In fact, Illinois currently has on its statutes exactly the standard that Mississippi was debating.
Illinois law uses conception as the threshold of personhood and it specifically says that if Roe V. Wade is overturned, the State will forbid abortions except for the “preservation of the mother’s life.”
For those interested in the statute, here it is: “Without in any way restricting the right of privacy of a woman or the right of a woman to an abortion under those decisions, the General Assembly of the State of Illinois do solemnly declare and find in reaffirmation of the longstanding policy of this State, that the unborn child is a human being from the time of conception and is, therefore, a legal person for purposes of the unborn child's right to life and is entitled to the right to life from conception under the laws and Constitution of this State. Further, the General Assembly finds and declares that longstanding policy of this State to protect the right to life of the unborn child from conception by prohibiting abortion unless necessary to preserve the life of the mother is impermissible only because of the decisions of the United States Supreme Court and that, therefore, if those decisions of the United States Supreme Court are ever reversed or modified or the United States Constitution is amended to allow protection of the unborn then the former policy of this State to prohibit abortions unless necessary for the preservation of the mother's life shall be reinstated. (720 ILCS 510 ).
So, Illinois is making a symbolic gesture here, to override most abortions, but the threshold it uses does not override decisions by the constitutional court, and the same would have been true of the Mississippi’s change to its Constitution (had it passed).
Illinois does not itself take its own statute seriously in regard to all matters that pertain to personhood outside abortion. It does not, for example, count frozen embryos as persons entitled to legal representation. It does not forbid human embryonic research. It does not treat the destruction of human embryos as a kind of murder.

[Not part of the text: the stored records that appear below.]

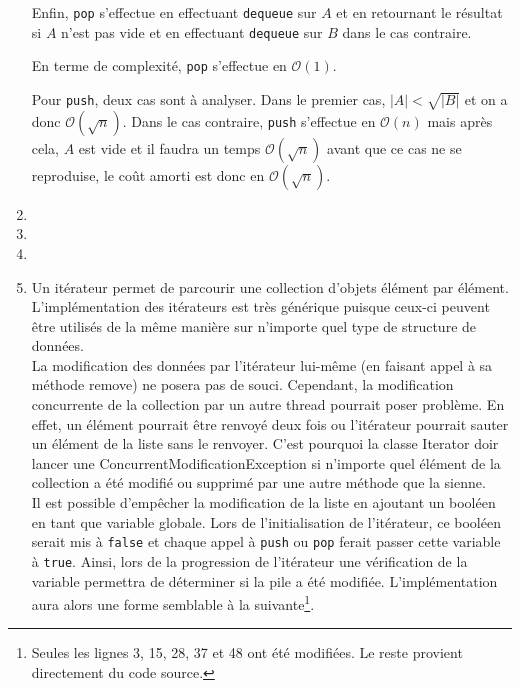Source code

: \begin{enumerate}
	Enfin, \lstinline{pop}\lstinline{} s'effectue en
	effectuant \lstinline{dequeue}\lstinline{} sur $A$
	et en retournant le résultat si $A$ n'est pas vide
	et en effectuant \lstinline{dequeue}\lstinline{}
	sur $B$ dans le cas contraire.
	
	En terme de complexité,
	\lstinline{pop}\lstinline{} s'effectue en
	$\mathcal{O}(1)$.
	
	Pour \lstinline{push}\lstinline{}, deux cas sont
	à analyser. Dans le premier cas,
	$|A| < \sqrt{|B|}$ et on a donc
	$\mathcal{O}(\sqrt{n})$. Dans le cas contraire,
	\lstinline{push}\lstinline{} s'effectue en
	$\mathcal{O}(n)$ mais après cela, $A$ est vide et
	il faudra un temps $\mathcal{O}(\sqrt{n})$ avant
	que ce cas ne se reproduise, le coût amorti est
	donc en $\mathcal{O}(\sqrt{n})$.
	\item
	\item
	\item
	\item 
	Un itérateur permet de parcourir une collection d'objets élément par élément. L'implémentation des itérateurs est très générique puisque ceux-ci peuvent être utilisés de la même manière sur n'importe quel type de structure de données.\\
	
	 La modification des données par l'itérateur lui-même (en faisant appel à sa méthode remove) ne posera pas de souci. Cependant, la modification concurrente de la collection par un autre thread pourrait poser problème. En effet, un élément pourrait être renvoyé deux fois ou l'itérateur pourrait sauter un élément de la liste sans le renvoyer. C'est pourquoi la classe Iterator doir lancer une ConcurrentModificationException si n'importe quel élément de la collection a été modifié ou supprimé par une autre méthode que la sienne.\cite{iter-openclass} \\
	 
	 Il est possible d'empêcher la modification de la liste en ajoutant un booléen en tant que variable globale. Lors de l'initialisation de l'itérateur, ce booléen serait mis à \lstinline{false}\lstinline{} et chaque appel à \lstinline{push}\lstinline{} ou \lstinline{pop}\lstinline{} ferait passer cette variable à \lstinline{true}\lstinline{}. Ainsi, lors de la progression de l'itérateur une vérification de la variable permettra de déterminer si la pile a été modifiée. L'implémentation aura alors une forme semblable à la suivante\footnote{Seules les lignes 3, 15, 28, 37 et 48 ont été modifiées. Le reste provient directement du code source.}.\\
	 

\end{enumerate}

There is a difference when it comes to Illinois law and what Mississippi was proposing. Mississippi wanted to have its Constitution make the declaration that human beings come into existence for legal purposes at conception, as against Illinois making that declaration by statute. What surely would have followed in Mississippi would be years of litigation to figure out exactly what that declaration of personhood meant. I don’t assume in advance that it would stop all abortions or human embryo research, but it surely would have triggered litigation galore to figure out how it applied the entire domain in which ‘personhood’ is legally relevant.